- [Work instruction]
What you return must match the data below exactly, minus any pictures.

- [Dataset records]
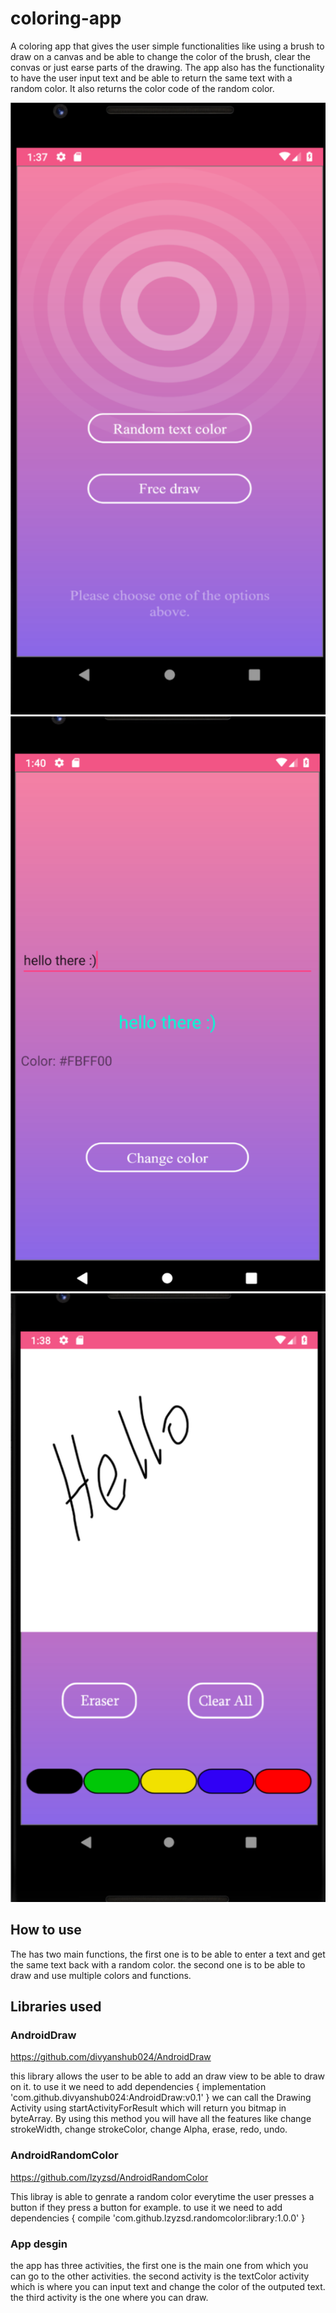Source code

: # coloring-app
A coloring app that gives the user simple functionalities like using 
a brush to draw on a canvas and be able to change the color of the 
brush, clear the convas or just earse parts of the drawing. 
The app also has the functionality to have the user input text and 
be able to return the same text with a random color. It also returns 
the color code of the random color. 

![Image of homescreen](https://github.com/yousif92/coloring-app/blob/master/resources/homescreen.png)
![Image of homescreen](https://github.com/yousif92/coloring-app/blob/master/resources/textColor.png)
![Image of homescreen](https://github.com/yousif92/coloring-app/blob/master/resources/freeDraw.png)

## How to use
The has two main functions, the first one is to be able to enter a text and get the same text back with a random color.
the second one is to be able to draw and use multiple colors and functions.

## Libraries used
### AndroidDraw
https://github.com/divyanshub024/AndroidDraw

this library allows the user to be able to add an draw view to be able to draw on it. 
to use it we need to add 
dependencies {
	        implementation 'com.github.divyanshub024:AndroidDraw:v0.1'
	}
we can call the Drawing Activity using startActivityForResult which will return you bitmap in byteArray. By using this method you will have all the features like change strokeWidth, change strokeColor, change Alpha, erase, redo, undo.

### AndroidRandomColor
https://github.com/lzyzsd/AndroidRandomColor

This libray is able to genrate a random color everytime the user presses a button if they press a button for example. 
to use it we need to add 
dependencies {
    compile 'com.github.lzyzsd.randomcolor:library:1.0.0'
}

### App desgin
the app has three activities, the first one is the main one from which you can go to the other activities. 
the second activity is the textColor activity which is where you can input text and change the color of the outputed text. 
the third activity is the one where you can draw. 




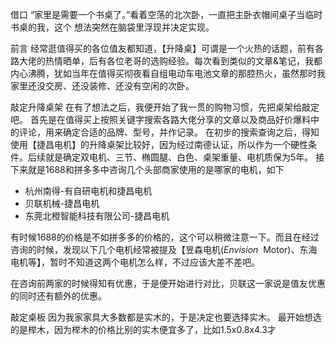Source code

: 
借口
“家里是需要一个书桌了。”看着空荡的北次卧，一直把主卧衣帽间桌子当临时书桌的我，这个
想法突然在脑袋里浮现并决定实现。

前言
经常逛值得买的各位值友都知道，【升降桌】可谓是一个火热的话题，前有各路大佬的热情晒单，后有各位老哥的选购经验。每次看到类似的文章&笔记，我都内心沸腾，犹如当年在值得买彻夜看自组电动车电池文章的那腔热火，虽然那时我家里还没交房、还没装修、还没有空闲的次卧。

敲定升降桌架
在有了想法之后，我便开始了我一贯的购物习惯，先把桌架给敲定吧。
首先是在值得买上按照关键字搜索各路大佬分享的文章以及商品好价爆料中的评论，用来确定合适的品牌、型号，并作记录。
在初步的搜索查询之后，得知使用【捷昌电机】的升降桌架比较好，因为经过南德认证，所以作为一个硬性条件。后续就是确定双电机、三节、椭圆腿、白色、桌架重量、电机质保为5年。
接下来就是1688和拼多多中咨询几个头部商家使用的是哪家的电机，如下
- 杭州南得-有自研电机和捷昌电机
- 贝联机械-捷昌电机
- 东莞北橙智能科技有限公司-捷昌电机

有时候1688的价格是不如拼多多的价格的，这个可以稍微注意一下。而且在经过咨询的时候，发现以下几个电机经常被提及【昱森电机(_Envision_  Motor)、东海电机等】，暂时不知道这两个电机怎么样，不过应该大差不差吧。

在咨询前两家的时候得知有优惠，于是便开始进行对比，贝联这一家说是值友优惠的同时还有额外的优惠。

敲定桌板
因为我家家具大多数都是实木的，于是决定也要选择实木。
最开始想选的是榉木，因为榉木的价格比别的实木便宜多了，比如1.5x0.8x4.3才



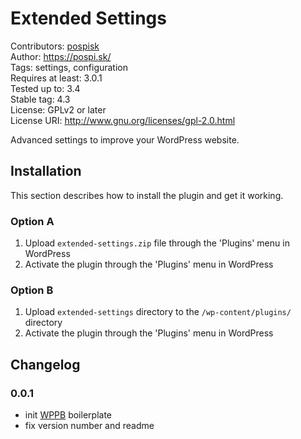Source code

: # Extended Settings  
Contributors: [pospisk](https://github.com/pospisk/)  
Author: https://pospi.sk/  
Tags: settings, configuration  
Requires at least: 3.0.1  
Tested up to: 3.4  
Stable tag: 4.3  
License: GPLv2 or later  
License URI: http://www.gnu.org/licenses/gpl-2.0.html  

Advanced settings to improve your WordPress website. 

## Installation 
This section describes how to install the plugin and get it working. 

### Option A 
1. Upload `extended-settings.zip` file through the 'Plugins' menu in WordPress 
2. Activate the plugin through the 'Plugins' menu in WordPress 

### Option B 
1. Upload `extended-settings` directory to the `/wp-content/plugins/` directory 
2. Activate the plugin through the 'Plugins' menu in WordPress 

## Changelog 
### 0.0.1 
* init [WPPB](https://wppb.me/) boilerplate 
* fix version number and readme 
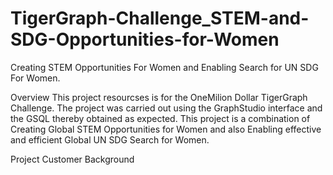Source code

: # TigerGraph-Challenge_STEM-and-SDG-Opportunities-for-Women
Creating STEM Opportunities For Women and Enabling Search for UN SDG For Women.


Overview
This project resourcses is for the OneMilion Dollar TigerGraph Challenge. The project was carried out using the GraphStudio interface and the GSQL thereby obtained as expected. This project is a combination of Creating Global STEM Opportunities for Women and also Enabling effective and efficient Global UN SDG Search for Women.

Project Customer Background

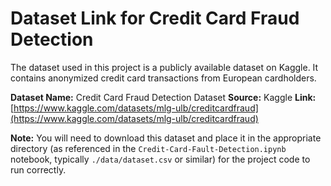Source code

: # Dataset Link for Credit Card Fraud Detection

The dataset used in this project is a publicly available dataset on Kaggle. It contains anonymized credit card transactions from European cardholders.

**Dataset Name:** Credit Card Fraud Detection Dataset
**Source:** Kaggle
**Link:** [https://www.kaggle.com/datasets/mlg-ulb/creditcardfraud](https://www.kaggle.com/datasets/mlg-ulb/creditcardfraud)

**Note:** You will need to download this dataset and place it in the appropriate directory (as referenced in the `Credit-Card-Fault-Detection.ipynb` notebook, typically `./data/dataset.csv` or similar) for the project code to run correctly.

- [Your response]
Source code

: # coloring-app
A coloring app that gives the user simple functionalities like using 
a brush to draw on a canvas and be able to change the color of the 
brush, clear the convas or just earse parts of the drawing. 
The app also has the functionality to have the user input text and 
be able to return the same text with a random color. It also returns 
the color code of the random color. 

![Image of homescreen](https://github.com/yousif92/coloring-app/blob/master/resources/homescreen.png)
![Image of homescreen](https://github.com/yousif92/coloring-app/blob/master/resources/textColor.png)
![Image of homescreen](https://github.com/yousif92/coloring-app/blob/master/resources/freeDraw.png)

## How to use
The has two main functions, the first one is to be able to enter a text and get the same text back with a random color.
the second one is to be able to draw and use multiple colors and functions.

## Libraries used
### AndroidDraw
https://github.com/divyanshub024/AndroidDraw

this library allows the user to be able to add an draw view to be able to draw on it. 
to use it we need to add 
dependencies {
	        implementation 'com.github.divyanshub024:AndroidDraw:v0.1'
	}
we can call the Drawing Activity using startActivityForResult which will return you bitmap in byteArray. By using this method you will have all the features like change strokeWidth, change strokeColor, change Alpha, erase, redo, undo.

### AndroidRandomColor
https://github.com/lzyzsd/AndroidRandomColor

This libray is able to genrate a random color everytime the user presses a button if they press a button for example. 
to use it we need to add 
dependencies {
    compile 'com.github.lzyzsd.randomcolor:library:1.0.0'
}

### App desgin
the app has three activities, the first one is the main one from which you can go to the other activities. 
the second activity is the textColor activity which is where you can input text and change the color of the outputed text. 
the third activity is the one where you can draw. 




Source code

: 
借口
“家里是需要一个书桌了。”看着空荡的北次卧，一直把主卧衣帽间桌子当临时书桌的我，这个
想法突然在脑袋里浮现并决定实现。

前言
经常逛值得买的各位值友都知道，【升降桌】可谓是一个火热的话题，前有各路大佬的热情晒单，后有各位老哥的选购经验。每次看到类似的文章&笔记，我都内心沸腾，犹如当年在值得买彻夜看自组电动车电池文章的那腔热火，虽然那时我家里还没交房、还没装修、还没有空闲的次卧。

敲定升降桌架
在有了想法之后，我便开始了我一贯的购物习惯，先把桌架给敲定吧。
首先是在值得买上按照关键字搜索各路大佬分享的文章以及商品好价爆料中的评论，用来确定合适的品牌、型号，并作记录。
在初步的搜索查询之后，得知使用【捷昌电机】的升降桌架比较好，因为经过南德认证，所以作为一个硬性条件。后续就是确定双电机、三节、椭圆腿、白色、桌架重量、电机质保为5年。
接下来就是1688和拼多多中咨询几个头部商家使用的是哪家的电机，如下
- 杭州南得-有自研电机和捷昌电机
- 贝联机械-捷昌电机
- 东莞北橙智能科技有限公司-捷昌电机

有时候1688的价格是不如拼多多的价格的，这个可以稍微注意一下。而且在经过咨询的时候，发现以下几个电机经常被提及【昱森电机(_Envision_  Motor)、东海电机等】，暂时不知道这两个电机怎么样，不过应该大差不差吧。

在咨询前两家的时候得知有优惠，于是便开始进行对比，贝联这一家说是值友优惠的同时还有额外的优惠。

敲定桌板
因为我家家具大多数都是实木的，于是决定也要选择实木。
最开始想选的是榉木，因为榉木的价格比别的实木便宜多了，比如1.5x0.8x4.3才



Source code

: # Extended Settings  
Contributors: [pospisk](https://github.com/pospisk/)  
Author: https://pospi.sk/  
Tags: settings, configuration  
Requires at least: 3.0.1  
Tested up to: 3.4  
Stable tag: 4.3  
License: GPLv2 or later  
License URI: http://www.gnu.org/licenses/gpl-2.0.html  

Advanced settings to improve your WordPress website. 

## Installation 
This section describes how to install the plugin and get it working. 

### Option A 
1. Upload `extended-settings.zip` file through the 'Plugins' menu in WordPress 
2. Activate the plugin through the 'Plugins' menu in WordPress 

### Option B 
1. Upload `extended-settings` directory to the `/wp-content/plugins/` directory 
2. Activate the plugin through the 'Plugins' menu in WordPress 

## Changelog 
### 0.0.1 
* init [WPPB](https://wppb.me/) boilerplate 
* fix version number and readme 
Source code

: # TigerGraph-Challenge_STEM-and-SDG-Opportunities-for-Women
Creating STEM Opportunities For Women and Enabling Search for UN SDG For Women.


Overview
This project resourcses is for the OneMilion Dollar TigerGraph Challenge. The project was carried out using the GraphStudio interface and the GSQL thereby obtained as expected. This project is a combination of Creating Global STEM Opportunities for Women and also Enabling effective and efficient Global UN SDG Search for Women.

Project Customer Background

Source code

: # Dataset Link for Credit Card Fraud Detection

The dataset used in this project is a publicly available dataset on Kaggle. It contains anonymized credit card transactions from European cardholders.

**Dataset Name:** Credit Card Fraud Detection Dataset
**Source:** Kaggle
**Link:** [https://www.kaggle.com/datasets/mlg-ulb/creditcardfraud](https://www.kaggle.com/datasets/mlg-ulb/creditcardfraud)

**Note:** You will need to download this dataset and place it in the appropriate directory (as referenced in the `Credit-Card-Fault-Detection.ipynb` notebook, typically `./data/dataset.csv` or similar) for the project code to run correctly.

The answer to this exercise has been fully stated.